(Stored data entries)

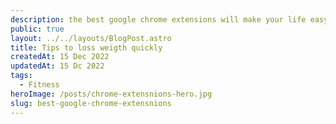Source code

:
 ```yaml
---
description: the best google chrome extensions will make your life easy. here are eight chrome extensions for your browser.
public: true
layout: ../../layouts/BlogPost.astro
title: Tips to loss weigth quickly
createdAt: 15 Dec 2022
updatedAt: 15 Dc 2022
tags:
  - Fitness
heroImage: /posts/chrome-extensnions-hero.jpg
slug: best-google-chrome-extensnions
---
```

--

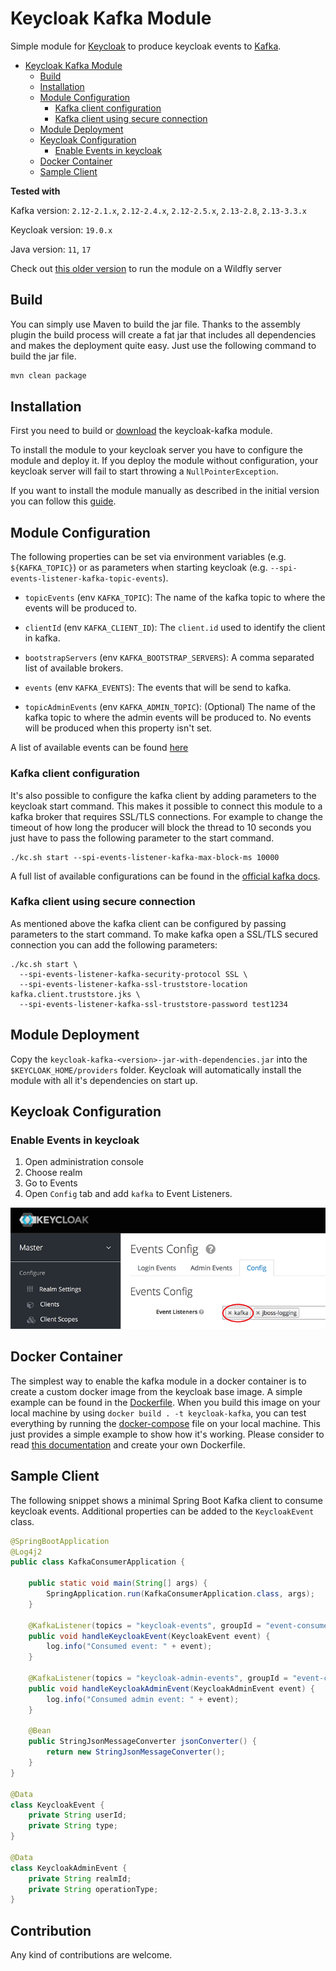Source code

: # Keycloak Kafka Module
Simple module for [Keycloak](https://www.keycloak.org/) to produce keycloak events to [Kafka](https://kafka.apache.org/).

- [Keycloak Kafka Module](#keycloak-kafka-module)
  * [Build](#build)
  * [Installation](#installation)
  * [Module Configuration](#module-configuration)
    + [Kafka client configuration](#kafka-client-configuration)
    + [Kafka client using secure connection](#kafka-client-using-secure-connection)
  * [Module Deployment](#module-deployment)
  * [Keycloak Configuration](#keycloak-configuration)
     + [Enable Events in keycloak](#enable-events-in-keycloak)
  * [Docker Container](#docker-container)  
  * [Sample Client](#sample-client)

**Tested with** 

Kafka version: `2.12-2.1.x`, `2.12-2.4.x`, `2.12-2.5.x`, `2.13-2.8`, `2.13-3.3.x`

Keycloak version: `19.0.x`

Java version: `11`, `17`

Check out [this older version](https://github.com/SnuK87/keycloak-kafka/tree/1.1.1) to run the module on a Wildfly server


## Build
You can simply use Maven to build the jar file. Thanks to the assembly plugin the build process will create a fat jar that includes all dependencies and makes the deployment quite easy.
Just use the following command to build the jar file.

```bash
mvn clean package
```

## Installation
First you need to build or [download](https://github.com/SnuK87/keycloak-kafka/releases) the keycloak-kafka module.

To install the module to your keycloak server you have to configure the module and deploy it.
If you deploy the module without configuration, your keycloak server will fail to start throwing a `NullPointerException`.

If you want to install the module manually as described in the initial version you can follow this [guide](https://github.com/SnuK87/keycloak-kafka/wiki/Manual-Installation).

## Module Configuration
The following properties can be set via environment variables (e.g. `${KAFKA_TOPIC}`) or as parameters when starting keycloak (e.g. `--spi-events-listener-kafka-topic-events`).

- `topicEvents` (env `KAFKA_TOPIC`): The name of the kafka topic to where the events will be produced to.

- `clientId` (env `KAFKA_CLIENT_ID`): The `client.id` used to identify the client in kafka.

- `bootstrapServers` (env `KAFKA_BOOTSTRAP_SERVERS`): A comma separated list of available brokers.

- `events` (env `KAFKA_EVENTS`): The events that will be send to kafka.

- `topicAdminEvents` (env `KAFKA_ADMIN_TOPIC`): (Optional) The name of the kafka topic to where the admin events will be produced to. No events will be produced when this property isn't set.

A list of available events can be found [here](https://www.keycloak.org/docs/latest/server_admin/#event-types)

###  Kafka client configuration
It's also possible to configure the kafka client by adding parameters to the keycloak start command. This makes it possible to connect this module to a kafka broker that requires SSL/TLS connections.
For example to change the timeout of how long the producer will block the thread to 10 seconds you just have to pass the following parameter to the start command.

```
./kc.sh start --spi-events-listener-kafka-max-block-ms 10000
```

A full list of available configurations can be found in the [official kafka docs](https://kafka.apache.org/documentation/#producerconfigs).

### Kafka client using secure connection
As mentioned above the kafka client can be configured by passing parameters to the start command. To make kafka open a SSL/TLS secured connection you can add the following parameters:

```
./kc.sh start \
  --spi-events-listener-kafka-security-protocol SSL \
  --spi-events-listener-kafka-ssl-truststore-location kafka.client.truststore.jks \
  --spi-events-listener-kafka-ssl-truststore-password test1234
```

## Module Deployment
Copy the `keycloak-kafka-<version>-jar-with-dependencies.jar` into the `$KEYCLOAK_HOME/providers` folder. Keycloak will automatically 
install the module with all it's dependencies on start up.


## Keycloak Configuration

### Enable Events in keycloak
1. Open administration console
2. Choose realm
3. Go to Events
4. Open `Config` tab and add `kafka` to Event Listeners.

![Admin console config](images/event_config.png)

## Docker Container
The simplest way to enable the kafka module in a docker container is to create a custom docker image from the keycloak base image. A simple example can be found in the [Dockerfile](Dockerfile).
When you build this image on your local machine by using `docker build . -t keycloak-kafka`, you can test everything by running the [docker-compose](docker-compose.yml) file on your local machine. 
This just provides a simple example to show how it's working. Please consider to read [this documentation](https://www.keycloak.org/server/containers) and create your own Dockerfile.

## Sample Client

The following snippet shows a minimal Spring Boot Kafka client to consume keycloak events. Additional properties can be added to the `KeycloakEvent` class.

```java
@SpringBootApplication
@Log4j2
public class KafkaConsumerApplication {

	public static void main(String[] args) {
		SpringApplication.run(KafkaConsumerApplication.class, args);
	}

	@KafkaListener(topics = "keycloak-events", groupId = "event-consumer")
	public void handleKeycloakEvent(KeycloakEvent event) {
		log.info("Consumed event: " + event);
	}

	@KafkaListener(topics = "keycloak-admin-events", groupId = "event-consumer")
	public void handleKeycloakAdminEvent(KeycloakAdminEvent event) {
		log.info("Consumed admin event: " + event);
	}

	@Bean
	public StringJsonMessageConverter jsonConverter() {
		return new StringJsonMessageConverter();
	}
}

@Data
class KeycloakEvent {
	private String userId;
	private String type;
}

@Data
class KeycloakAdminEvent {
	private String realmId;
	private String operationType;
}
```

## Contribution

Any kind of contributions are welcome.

▶ [Assignment]:
Write out each line above that contains the word "google".

▶ [Expected answer]:
description: the best google chrome extensions will make your life easy. here are eight chrome extensions for your browser.
slug: best-google-chrome-extensnions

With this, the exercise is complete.